**** Source data
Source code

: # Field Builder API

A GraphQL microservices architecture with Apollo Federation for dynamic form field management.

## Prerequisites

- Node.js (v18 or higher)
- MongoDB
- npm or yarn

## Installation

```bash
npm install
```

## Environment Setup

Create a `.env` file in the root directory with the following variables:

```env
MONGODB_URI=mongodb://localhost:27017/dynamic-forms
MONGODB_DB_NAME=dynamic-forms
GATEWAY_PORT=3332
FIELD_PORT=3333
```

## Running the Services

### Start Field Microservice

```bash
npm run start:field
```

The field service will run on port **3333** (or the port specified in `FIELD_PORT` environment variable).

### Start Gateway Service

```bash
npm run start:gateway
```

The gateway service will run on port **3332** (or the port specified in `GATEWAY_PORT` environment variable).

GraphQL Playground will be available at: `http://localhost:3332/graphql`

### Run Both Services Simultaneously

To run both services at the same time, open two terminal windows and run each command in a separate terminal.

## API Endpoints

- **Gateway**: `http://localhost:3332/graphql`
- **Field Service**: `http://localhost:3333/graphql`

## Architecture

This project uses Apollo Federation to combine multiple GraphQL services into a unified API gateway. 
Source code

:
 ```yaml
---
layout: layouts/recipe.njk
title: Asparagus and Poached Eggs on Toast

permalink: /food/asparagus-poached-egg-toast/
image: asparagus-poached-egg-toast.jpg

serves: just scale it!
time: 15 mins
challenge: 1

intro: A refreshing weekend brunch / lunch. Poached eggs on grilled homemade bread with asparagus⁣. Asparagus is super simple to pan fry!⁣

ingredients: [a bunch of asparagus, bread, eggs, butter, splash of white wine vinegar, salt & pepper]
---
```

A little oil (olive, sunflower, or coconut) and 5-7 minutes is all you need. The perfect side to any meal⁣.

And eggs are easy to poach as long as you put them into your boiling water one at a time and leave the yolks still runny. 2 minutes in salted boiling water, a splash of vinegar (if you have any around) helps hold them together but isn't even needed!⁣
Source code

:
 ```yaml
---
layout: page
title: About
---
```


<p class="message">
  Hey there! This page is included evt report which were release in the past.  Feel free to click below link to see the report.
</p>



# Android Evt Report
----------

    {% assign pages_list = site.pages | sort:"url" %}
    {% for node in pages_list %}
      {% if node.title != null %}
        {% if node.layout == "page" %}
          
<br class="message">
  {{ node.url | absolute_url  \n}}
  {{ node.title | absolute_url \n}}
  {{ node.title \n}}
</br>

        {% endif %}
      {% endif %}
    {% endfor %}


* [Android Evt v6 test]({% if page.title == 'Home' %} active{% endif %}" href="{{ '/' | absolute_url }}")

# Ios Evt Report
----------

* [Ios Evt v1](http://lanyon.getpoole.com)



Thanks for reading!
********
### What is expected
Report every line of the data above that contains the string "Android" by copying it in full.

### Reply
# Android Evt Report
* [Android Evt v6 test]({% if page.title == 'Home' %} active{% endif %}" href="{{ '/' | absolute_url }}")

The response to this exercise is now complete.